Question about detecting dead connection #1572

wangkekekexili · 2021-01-07T10:45:14Z

I'm not sure whether this is a feature request, an issue on my end or just a simple question so please forgive me for not completely following the template.

Current Behavior

The issue we are encountering is that during the scale-up process of aws Redis, we are seeing io.lettuce.core.RedisCommandTimeoutException errors.

We are using non-cluster mode Redis and connecting to reader endpoint. When scaling up aws Redis, DNS domain name remains the same but IP changes; that's when client starts to show errors. After some time, ConnectionWatchdog seems to notice the channel is inactive. Lettuce reconnects and it gets the updated IP address.

I think the timeout issue is caused by client side still holding the existing connection when the peer disappears. It doesn't know the peer disappears and keeps sending requests using the existing connection. I'm wondering what I can do here to detect the dead connection? Could ConnectionWatchdog be updated to catch dead connection and try re-connect?

Input Code

I'm using this simple code for testing the behavior:

fun main(args: Array<String>) = runBlocking<Unit> {
    val ro = <reader-endpoint-here>
    launch(Dispatchers.IO) {
        val clientResources = DefaultClientResources.builder()
            .dnsResolver(DirContextDnsResolver()).build()
        val redisClient = RedisClient.create(clientResources, RedisURI.create(ro)).apply {
            options = ClientOptions
                .builder()
                .socketOptions(
                    SocketOptions
                        .builder()
                        .connectTimeout(Duration.ofMillis(500L))
                        .keepAlive(true)
                        .build()
                )
                .timeoutOptions(
                    TimeoutOptions
                        .builder()
                        .fixedTimeout(Duration.ofMillis(500L))
                        .build()
                )
                .build()
        }
        val statefulRedisConnection = redisClient.connect()
        val redisCommands = statefulRedisConnection.sync()
        while (true) {
            try {
                redisCommands.get("hello")
            } catch (ex: Exception) {
                println(ex)
            }
            delay(Duration.ofMillis(500))
        }
    }
}

Environment

Lettuce version: 5.2.2.RELEASE
Redis version: 5.0.6

Any suggestions would be greatly appreciated!

The text was updated successfully, but these errors were encountered:

KowalczykBartek · 2021-01-07T20:38:17Z

@wangkekekexili on what OS are you testing this code (as far as I know only linux/epoll is handling keep-alive properly netty/netty#9780 ) ? did you enable keepAlive in your app that is facing this problem ?

edit:
I tried to reproduce behaviour (I started ElasticCache cluster and added read replica) and I don't see any errors, additionally,

 When scaling up aws Redis, DNS domain name remains the same but IP changes

are you sure its true ? when new instance is added to the cluster, new IP can appear but why AWS could change existing instance IP? Can you paste stacktrace you see in your logs ?

wangkekekexili · 2021-01-08T02:30:43Z

@KowalczykBartek

Thanks for your response.

I tried to reproduce behaviour (I started ElasticCache cluster and added read replica) and I don't see any errors

Sorry I may not make it very clear but by "scaling up" I mean modifying the node type (say changing from cache.m5.large to cache.m5.2xlarge) to make the instance have more memory (https://docs.aws.amazon.com/AmazonElastiCache/latest/red-ug/Scaling.RedisStandalone.ScaleUp.html).
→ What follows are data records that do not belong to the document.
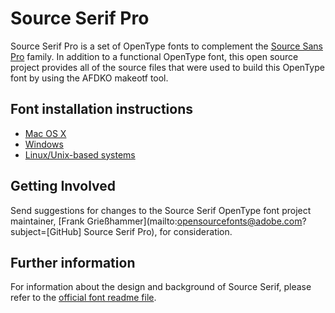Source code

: # Source Serif Pro

Source Serif Pro is a set of OpenType fonts to complement the [Source Sans Pro](https://github.com/adobe-fonts/source-sans-pro) family.
In addition to a functional OpenType font, this open source project provides all of the source files that were used to build this OpenType font by using the AFDKO makeotf tool.

## Font installation instructions

* [Mac OS X](http://support.apple.com/kb/HT2509)
* [Windows](http://windows.microsoft.com/en-us/windows-vista/install-or-uninstall-fonts)
* [Linux/Unix-based systems](https://github.com/adobe-fonts/source-code-pro/issues/17#issuecomment-8967116)

## Getting Involved

Send suggestions for changes to the Source Serif OpenType font project maintainer, [Frank Grießhammer](mailto:opensourcefonts@adobe.com?subject=[GitHub] Source Serif Pro), for consideration.

## Further information

For information about the design and background of Source Serif, please refer to the [official font readme file](http://www.adobe.com/products/type/font-information/source-serif-pro-readme.html).
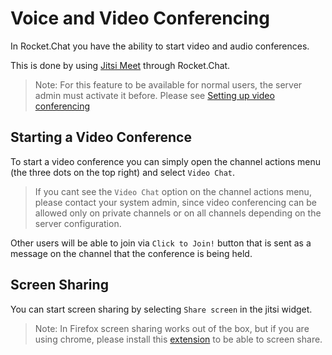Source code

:# Voice and Video Conferencing

In Rocket.Chat you have the ability to start video and audio conferences.

This is done by using [Jitsi Meet](https://jitsi.org/jitsi-meet/) through Rocket.Chat.

> Note: For this feature to be available for normal users, the server admin must activate it before. Please see [Setting up video conferencing](../../administrator-guides/setting-up-video-conferencing)

## Starting a Video Conference

To start a video conference you can simply open the channel actions menu (the three dots on the top right) and select `Video Chat`.

> If you cant see the `Video Chat` option on the channel actions menu, please contact your system admin, since video conferencing can be allowed only on private channels or on all channels depending on the server configuration.

Other users will be able to join via `Click to Join!` button that is sent as a message on the channel that the conference is being held.

## Screen Sharing

You can start screen sharing by selecting `Share screen` in the jitsi widget.

> Note: In Firefox screen sharing works out of the box, but if you are using chrome, please install this [extension](https://chrome.google.com/webstore/detail/rocketchat-screen-share/nocfbnnmjnndkbipkabodnheejiegccf) to be able to screen share.
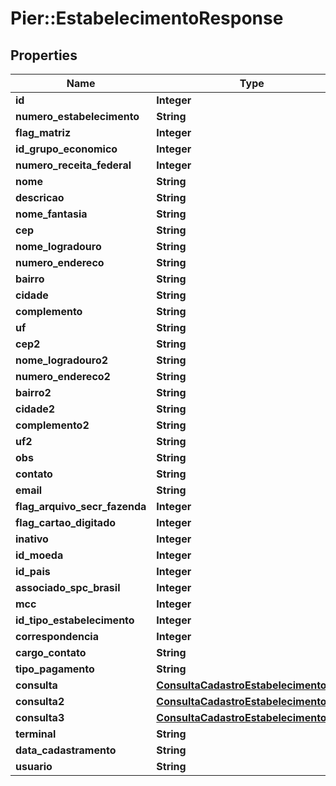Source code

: # Pier::EstabelecimentoResponse

## Properties
Name | Type | Description | Notes
------------ | ------------- | ------------- | -------------
**id** | **Integer** | {{{estabelecimento_response_id_value}}} | [optional] 
**numero_estabelecimento** | **String** | {{{estabelecimento_response_numero_estabelecimento_value}}} | [optional] 
**flag_matriz** | **Integer** | {{{estabelecimento_response_flag_matriz_value}}} | [optional] 
**id_grupo_economico** | **Integer** | {{{estabelecimento_response_id_grupo_economico_value}}} | [optional] 
**numero_receita_federal** | **Integer** | {{{estabelecimento_response_numero_receita_federal_value}}} | [optional] 
**nome** | **String** | {{{estabelecimento_response_nome_value}}} | [optional] 
**descricao** | **String** | {{{estabelecimento_response_descricao_value}}} | [optional] 
**nome_fantasia** | **String** | {{{estabelecimento_response_nome_fantasia_value}}} | [optional] 
**cep** | **String** | {{{estabelecimento_response_cep_value}}} | [optional] 
**nome_logradouro** | **String** | {{{estabelecimento_response_nome_logradouro_value}}} | [optional] 
**numero_endereco** | **String** | {{{estabelecimento_response_numero_endereco_value}}} | [optional] 
**bairro** | **String** | {{{estabelecimento_response_bairro_value}}} | [optional] 
**cidade** | **String** | {{{estabelecimento_response_cidade_value}}} | [optional] 
**complemento** | **String** | {{{estabelecimento_response_complemento_value}}} | [optional] 
**uf** | **String** | {{{estabelecimento_response_uf_value}}} | [optional] 
**cep2** | **String** | {{{estabelecimento_response_cep2_value}}} | [optional] 
**nome_logradouro2** | **String** | {{{estabelecimento_response_nome_logradouro2_value}}} | [optional] 
**numero_endereco2** | **String** | {{{estabelecimento_response_numero_endereco2_value}}} | [optional] 
**bairro2** | **String** | {{{estabelecimento_response_bairro2_value}}} | [optional] 
**cidade2** | **String** | {{{estabelecimento_response_cidade2_value}}} | [optional] 
**complemento2** | **String** | {{{estabelecimento_response_complemento2_value}}} | [optional] 
**uf2** | **String** | {{{estabelecimento_response_uf2_value}}} | [optional] 
**obs** | **String** | {{{estabelecimento_response_obs_value}}} | [optional] 
**contato** | **String** | {{{estabelecimento_response_contato_value}}} | [optional] 
**email** | **String** | {{{estabelecimento_response_email_value}}} | [optional] 
**flag_arquivo_secr_fazenda** | **Integer** | {{{estabelecimento_response_flag_arquivo_secr_fazenda_value}}} | [optional] 
**flag_cartao_digitado** | **Integer** | {{{estabelecimento_response_flag_cartao_digitado_value}}} | [optional] 
**inativo** | **Integer** | {{{estabelecimento_response_inativo_value}}} | [optional] 
**id_moeda** | **Integer** | {{{estabelecimento_response_id_moeda_value}}} | [optional] 
**id_pais** | **Integer** | {{{estabelecimento_response_id_pais_value}}} | [optional] 
**associado_spc_brasil** | **Integer** | {{{estabelecimento_response_associado_s_p_c_brasil_value}}} | [optional] 
**mcc** | **Integer** | {{{estabelecimento_response_mcc_value}}} | [optional] 
**id_tipo_estabelecimento** | **Integer** | {{{estabelecimento_response_id_tipo_estabelecimento_value}}} | [optional] 
**correspondencia** | **Integer** | {{{estabelecimento_response_correspondencia_value}}} | [optional] 
**cargo_contato** | **String** | {{{estabelecimento_response_cargo_contato_value}}} | [optional] 
**tipo_pagamento** | **String** | {{{estabelecimento_response_tipo_pagamento_value}}} | [optional] 
**consulta** | [**ConsultaCadastroEstabelecimentoDTO**](ConsultaCadastroEstabelecimentoDTO.md) | {{{estabelecimento_response_consulta_value}}} | [optional] 
**consulta2** | [**ConsultaCadastroEstabelecimentoDTO**](ConsultaCadastroEstabelecimentoDTO.md) | {{{estabelecimento_response_consulta2_value}}} | [optional] 
**consulta3** | [**ConsultaCadastroEstabelecimentoDTO**](ConsultaCadastroEstabelecimentoDTO.md) | {{{estabelecimento_response_consulta3_value}}} | [optional] 
**terminal** | **String** | {{{estabelecimento_response_terminal_value}}} | [optional] 
**data_cadastramento** | **String** | {{{estabelecimento_response_data_cadastramento_value}}} | [optional] 
**usuario** | **String** | {{{estabelecimento_response_usuario_value}}} | [optional]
This action doesn't change the number of read replicas.

(I also can confirm that just adding replica won't have errors as we have done that in production.)

on what OS are you testing this code

Image "adoptopenjdk/openjdk8:jdk8u252-b09" (https://hub.docker.com/layers/adoptopenjdk/openjdk8/jdk8u252-b09/images/sha256-daf9b6b24d0a0d2099900e6eeef15b37360edd1c1933673173729773741e53a9?context=explore) is used.

> cat /etc/os-release

NAME="Ubuntu"
VERSION="18.04.4 LTS (Bionic Beaver)"
ID=ubuntu
ID_LIKE=debian
PRETTY_NAME="Ubuntu 18.04.4 LTS"
VERSION_ID="18.04"
HOME_URL="https://www.ubuntu.com/"
SUPPORT_URL="https://help.ubuntu.com/"
BUG_REPORT_URL="https://bugs.launchpad.net/ubuntu/"
PRIVACY_POLICY_URL="https://www.ubuntu.com/legal/terms-and-policies/privacy-policy"
VERSION_CODENAME=bionic
UBUNTU_CODENAME=bionic

did you enable keepAlive in your app that is facing this problem ?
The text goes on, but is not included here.